(Dataset items)
┄┄┄┄┄┄┄┄┄┄
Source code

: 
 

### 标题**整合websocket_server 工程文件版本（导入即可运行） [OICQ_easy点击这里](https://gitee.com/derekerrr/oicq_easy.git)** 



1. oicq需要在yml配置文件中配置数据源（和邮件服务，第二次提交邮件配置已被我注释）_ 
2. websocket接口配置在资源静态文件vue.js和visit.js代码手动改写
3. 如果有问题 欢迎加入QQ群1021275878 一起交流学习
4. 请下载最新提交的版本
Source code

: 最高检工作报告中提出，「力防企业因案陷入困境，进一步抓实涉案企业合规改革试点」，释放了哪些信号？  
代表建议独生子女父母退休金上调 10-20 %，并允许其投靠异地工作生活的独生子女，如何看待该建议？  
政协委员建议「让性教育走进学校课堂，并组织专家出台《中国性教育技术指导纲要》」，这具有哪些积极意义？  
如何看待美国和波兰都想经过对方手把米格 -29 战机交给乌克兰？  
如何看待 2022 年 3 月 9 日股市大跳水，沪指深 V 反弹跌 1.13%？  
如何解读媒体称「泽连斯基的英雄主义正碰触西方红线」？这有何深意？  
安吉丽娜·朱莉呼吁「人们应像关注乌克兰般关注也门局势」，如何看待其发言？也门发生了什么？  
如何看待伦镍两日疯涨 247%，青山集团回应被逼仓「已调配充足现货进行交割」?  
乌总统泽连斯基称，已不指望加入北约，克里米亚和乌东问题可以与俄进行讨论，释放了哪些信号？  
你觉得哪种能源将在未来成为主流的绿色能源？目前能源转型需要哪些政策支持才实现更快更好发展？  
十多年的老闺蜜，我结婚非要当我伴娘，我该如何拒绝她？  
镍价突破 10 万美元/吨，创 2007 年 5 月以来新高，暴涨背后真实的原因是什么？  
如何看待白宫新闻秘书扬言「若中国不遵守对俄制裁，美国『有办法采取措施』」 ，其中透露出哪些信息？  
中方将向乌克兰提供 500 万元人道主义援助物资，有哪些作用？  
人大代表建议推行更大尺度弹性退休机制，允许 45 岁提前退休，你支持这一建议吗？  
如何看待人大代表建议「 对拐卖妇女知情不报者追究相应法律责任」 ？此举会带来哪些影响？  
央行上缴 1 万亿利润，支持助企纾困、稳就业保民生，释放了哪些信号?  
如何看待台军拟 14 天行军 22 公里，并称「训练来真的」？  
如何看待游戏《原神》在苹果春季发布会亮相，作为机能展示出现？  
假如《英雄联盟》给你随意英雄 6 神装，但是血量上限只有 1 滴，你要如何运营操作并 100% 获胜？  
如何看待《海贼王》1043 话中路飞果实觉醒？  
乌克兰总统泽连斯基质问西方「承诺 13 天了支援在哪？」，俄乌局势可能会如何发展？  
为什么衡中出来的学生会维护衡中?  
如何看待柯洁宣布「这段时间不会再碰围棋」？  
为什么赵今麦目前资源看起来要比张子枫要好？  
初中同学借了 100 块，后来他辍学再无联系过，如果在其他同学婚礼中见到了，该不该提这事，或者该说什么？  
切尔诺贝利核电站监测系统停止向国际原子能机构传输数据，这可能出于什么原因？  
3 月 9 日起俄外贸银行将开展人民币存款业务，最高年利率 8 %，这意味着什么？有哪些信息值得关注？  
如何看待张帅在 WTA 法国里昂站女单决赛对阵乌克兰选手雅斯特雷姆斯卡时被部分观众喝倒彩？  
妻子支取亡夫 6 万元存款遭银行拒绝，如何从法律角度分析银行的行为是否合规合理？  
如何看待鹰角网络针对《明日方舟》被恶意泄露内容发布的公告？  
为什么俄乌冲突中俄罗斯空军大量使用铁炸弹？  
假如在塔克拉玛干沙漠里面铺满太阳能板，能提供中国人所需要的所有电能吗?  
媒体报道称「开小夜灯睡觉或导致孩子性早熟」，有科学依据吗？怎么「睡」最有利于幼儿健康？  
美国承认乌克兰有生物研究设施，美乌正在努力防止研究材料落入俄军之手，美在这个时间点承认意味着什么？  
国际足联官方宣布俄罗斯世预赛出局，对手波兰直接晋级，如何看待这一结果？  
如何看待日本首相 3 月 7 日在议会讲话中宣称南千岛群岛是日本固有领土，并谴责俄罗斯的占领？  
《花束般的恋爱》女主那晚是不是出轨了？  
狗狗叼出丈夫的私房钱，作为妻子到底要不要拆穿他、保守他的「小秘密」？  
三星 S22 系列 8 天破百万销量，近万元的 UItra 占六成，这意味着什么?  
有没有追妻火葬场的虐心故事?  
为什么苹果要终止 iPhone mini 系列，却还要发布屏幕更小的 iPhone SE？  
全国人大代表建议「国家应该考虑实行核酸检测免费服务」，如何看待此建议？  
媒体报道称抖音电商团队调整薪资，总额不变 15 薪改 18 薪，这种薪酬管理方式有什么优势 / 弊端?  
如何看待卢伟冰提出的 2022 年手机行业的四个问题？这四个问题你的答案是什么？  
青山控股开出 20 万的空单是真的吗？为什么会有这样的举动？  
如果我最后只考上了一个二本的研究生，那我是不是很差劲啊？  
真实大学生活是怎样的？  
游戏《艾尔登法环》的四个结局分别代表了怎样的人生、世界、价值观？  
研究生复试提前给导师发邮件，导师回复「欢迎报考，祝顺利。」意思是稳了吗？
┄┄┄┄┄┄┄┄┄┄
Where a line of the records contains the word "释放了哪些信号", count it; state only the final tally.

■ **Response**: 3